涙ながらに育児相談した時期も

 最前線に足を運ぶ仕事ができて、職場にも家族にも感謝しているという小林さん。「貴重な機会をいただいて、サポートしてもらっているからなおさら仕事を大切にしなくちゃと思います。息子と離れることでリスクは負っていますし、緊張感はありますが、現地を実際に知ることができて、日本では会えない人に出会えるのが楽しい。信号機がほとんどないスーダンで、1人でスーツケースを持って道路が渡れず、もたもたしていたら一緒に渡ってくれる人もいました」

 どっしり構えているように見えて、子育ての悩みも経験しています。「あまり寝ない子だったので、2歳半ぐらいまでは寝るまで抱っこ、起きてまた抱っこ。イヤイヤ期もありました。ずっと家の鍵で遊んでいて、渡してくれないので家に入れないときがあり、まだ言葉も出ないころなのに怒鳴りつけてしまいました」

 小林さんは「育児に自信がなくなり、何度か涙ながらに相談窓口に電話したこともあります。今でも、職場の先輩ママによく相談します。話した後は、何をあんなに悩んでいたのかと思うのですが、子どものことになると冷静ではいられないですね」と語っていました。

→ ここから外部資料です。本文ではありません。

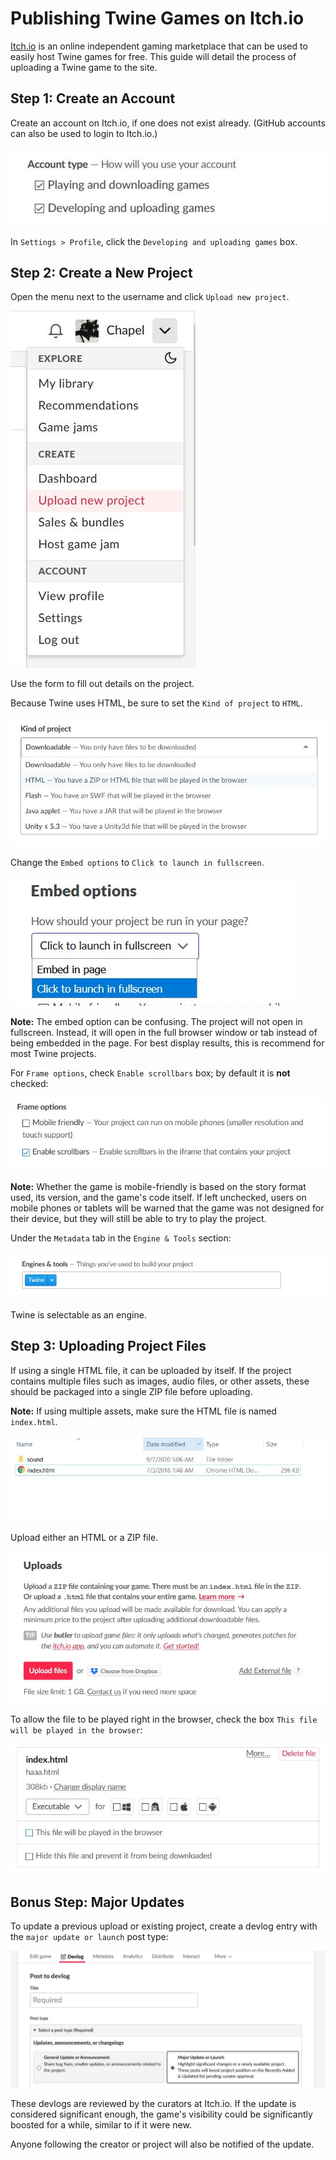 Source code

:# Publishing Twine Games on Itch.io

[Itch.io](https://itch.io) is an online independent gaming marketplace that can be used to easily host Twine games for free. This guide will detail the process of uploading a Twine game to the site.

## Step 1: Create an Account

Create an account on Itch.io, if one does not exist already. (GitHub accounts can also be used to login to Itch.io.)

![Creating an Itch.io account](./images/starting-itchio-account.jpg "Creating an Itch.io account")

In `Settings > Profile`, click the `Developing and uploading games` box.

## Step 2: Create a New Project

Open the menu next to the username and click `Upload new project`.

![Creating anew project](./images/starting-itchio-create.jpg "Creating a new project")

Use the form to fill out details on the project.

Because Twine uses HTML, be sure to set the `Kind of project` to `HTML`.

![Changing project type](./images/starting-itchio-project-type.jpg "Changing project type")

Change the `Embed options` to `Click to launch in fullscreen`.

![Embed options](./images/starting-itchio-embed.jpg "Embed options")

**Note:** The embed option can be confusing. The project will not open in fullscreen. Instead, it will open in the full browser window or tab instead of being embedded in the page. For best display results, this is recommend for most Twine projects.

For `Frame options`, check `Enable scrollbars` box; by default it is **not** checked:

![Frame options](./images/starting-itchio-frame.jpg "Frame options")

**Note:** Whether the game is mobile-friendly is based on the story format used, its version, and the game's code itself. If left unchecked, users on mobile phones or tablets will be warned that the game was not designed for their device, but they will still be able to try to play the project.

Under the `Metadata` tab in the `Engine & Tools` section:

![Engine metadata](./images/starting-itchio-engine.jpg "Engine metadata")

Twine is selectable as an engine.

## Step 3: Uploading Project Files

If using a single HTML file, it can be uploaded by itself. If the project contains multiple files such as images, audio files, or other assets, these should be packaged into a single ZIP file before uploading.

**Note:** If using multiple assets, make sure the HTML file is named `index.html`.

![Example folder structure](./images/starting-itchio-zip.jpg "Example folder structure")

Upload either an HTML or a ZIP file.

![Uploading files](./images/starting-itchio-upload.jpg "Uploading files")

To allow the file to be played right in the browser, check the box `This file will be played in the browser`:

![Enabling play in browser](./images/starting-itchio-browser.jpg "Enabling play in browser")

## Bonus Step: Major Updates

To update a previous upload or existing project, create a devlog entry with the `major update or launch` post type:

![Major update devlog](./images/starting-itchio-devlog.jpg "Major update devlog")

These devlogs are reviewed by the curators at Itch.io. If the update is considered significant enough, the game's visibility could be significantly boosted for a while, similar to if it were new.

Anyone following the creator or project will also be notified of the update.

 これからも、海外の現場に積極的に行きたいそうです。「支援の仕事をしていると、いつも本当に自分の仕事が現地の人たちの役に立っているのかなと自問自答します。小さなことからこつこつとやっていきたいです」

スーダン南コルドファン州の活動地の集落を歩く(2018年2月)
スーダン南コルドファン州の活動地の集落を歩く(2018年2月)

(取材・文/なかのかおり)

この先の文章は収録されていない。